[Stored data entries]
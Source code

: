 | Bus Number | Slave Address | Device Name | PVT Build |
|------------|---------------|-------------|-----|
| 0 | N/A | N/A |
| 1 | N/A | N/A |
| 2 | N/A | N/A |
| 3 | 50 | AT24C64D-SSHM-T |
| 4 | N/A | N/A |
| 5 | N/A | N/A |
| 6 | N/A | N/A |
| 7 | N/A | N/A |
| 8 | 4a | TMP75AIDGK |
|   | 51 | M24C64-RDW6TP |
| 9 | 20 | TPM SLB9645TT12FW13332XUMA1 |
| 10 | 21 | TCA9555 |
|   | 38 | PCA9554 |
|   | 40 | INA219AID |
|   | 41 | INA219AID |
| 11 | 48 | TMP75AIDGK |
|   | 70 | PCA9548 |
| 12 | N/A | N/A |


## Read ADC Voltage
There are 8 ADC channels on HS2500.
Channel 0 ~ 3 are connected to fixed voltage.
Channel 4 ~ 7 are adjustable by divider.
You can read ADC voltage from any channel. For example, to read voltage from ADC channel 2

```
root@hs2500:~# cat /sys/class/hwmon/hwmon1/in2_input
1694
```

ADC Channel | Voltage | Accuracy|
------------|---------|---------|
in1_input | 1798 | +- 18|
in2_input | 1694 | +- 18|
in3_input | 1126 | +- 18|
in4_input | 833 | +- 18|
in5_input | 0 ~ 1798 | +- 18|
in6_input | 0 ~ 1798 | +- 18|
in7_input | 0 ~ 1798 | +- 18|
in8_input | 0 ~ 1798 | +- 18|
==
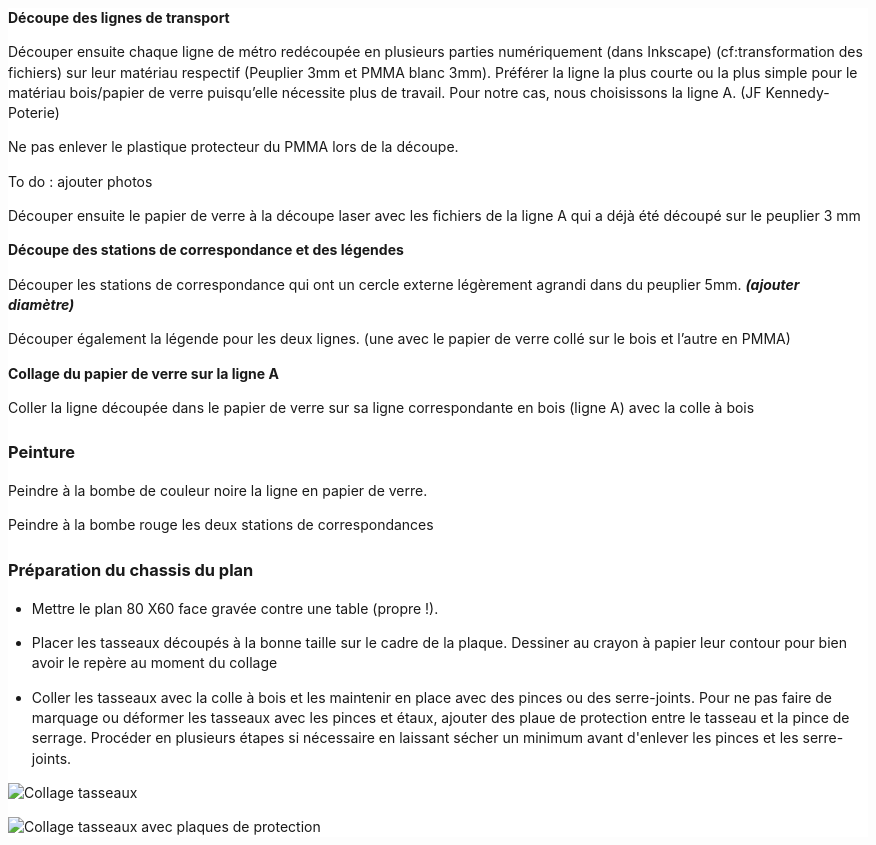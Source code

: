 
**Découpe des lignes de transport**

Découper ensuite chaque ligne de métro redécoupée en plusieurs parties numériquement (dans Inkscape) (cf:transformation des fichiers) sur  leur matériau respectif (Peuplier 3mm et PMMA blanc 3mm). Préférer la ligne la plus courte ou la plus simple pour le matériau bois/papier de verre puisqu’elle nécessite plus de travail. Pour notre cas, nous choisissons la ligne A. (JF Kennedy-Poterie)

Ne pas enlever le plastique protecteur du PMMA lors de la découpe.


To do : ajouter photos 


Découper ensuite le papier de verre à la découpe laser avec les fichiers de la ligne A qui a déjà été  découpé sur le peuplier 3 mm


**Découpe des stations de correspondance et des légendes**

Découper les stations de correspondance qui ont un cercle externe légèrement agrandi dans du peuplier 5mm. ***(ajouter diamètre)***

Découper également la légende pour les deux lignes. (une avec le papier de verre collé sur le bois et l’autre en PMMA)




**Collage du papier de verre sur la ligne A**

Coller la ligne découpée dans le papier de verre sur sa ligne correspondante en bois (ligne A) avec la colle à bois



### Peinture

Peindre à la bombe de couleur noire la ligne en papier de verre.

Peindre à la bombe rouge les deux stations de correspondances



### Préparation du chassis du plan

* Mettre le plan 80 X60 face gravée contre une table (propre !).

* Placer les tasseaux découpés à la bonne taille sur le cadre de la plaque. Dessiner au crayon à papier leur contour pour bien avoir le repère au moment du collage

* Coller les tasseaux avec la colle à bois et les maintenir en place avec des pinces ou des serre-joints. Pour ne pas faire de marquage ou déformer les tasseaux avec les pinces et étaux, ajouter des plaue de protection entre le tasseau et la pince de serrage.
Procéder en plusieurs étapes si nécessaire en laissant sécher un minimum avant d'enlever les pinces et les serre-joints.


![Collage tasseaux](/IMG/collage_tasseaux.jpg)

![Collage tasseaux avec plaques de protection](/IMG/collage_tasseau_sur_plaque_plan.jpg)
* * *
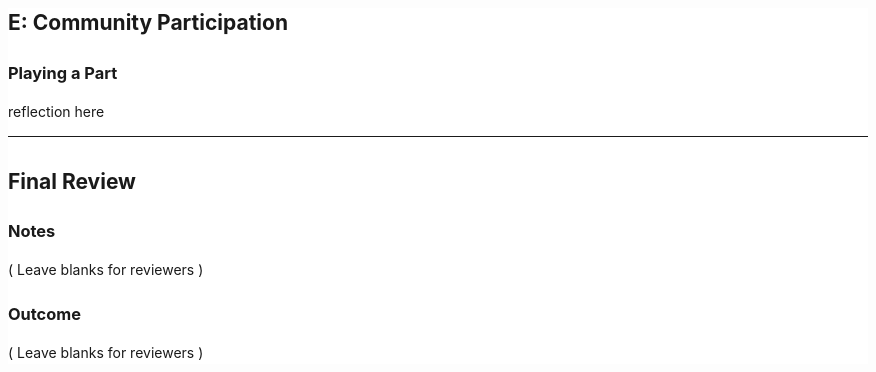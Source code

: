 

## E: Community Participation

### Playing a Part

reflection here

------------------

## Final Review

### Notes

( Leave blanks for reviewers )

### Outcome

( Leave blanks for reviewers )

- About this task
For the lines above, output exactly those from the line containing "Channel 0 ~ 3 are connected to fixed voltage." through the line containing "in3_input | 1126 | +- 18|", and skip the others.

- Task response
Channel 0 ~ 3 are connected to fixed voltage.
Channel 4 ~ 7 are adjustable by divider.
You can read ADC voltage from any channel. For example, to read voltage from ADC channel 2

```
root@hs2500:~# cat /sys/class/hwmon/hwmon1/in2_input
1694
```

ADC Channel | Voltage | Accuracy|
------------|---------|---------|
in1_input | 1798 | +- 18|
in2_input | 1694 | +- 18|
in3_input | 1126 | +- 18|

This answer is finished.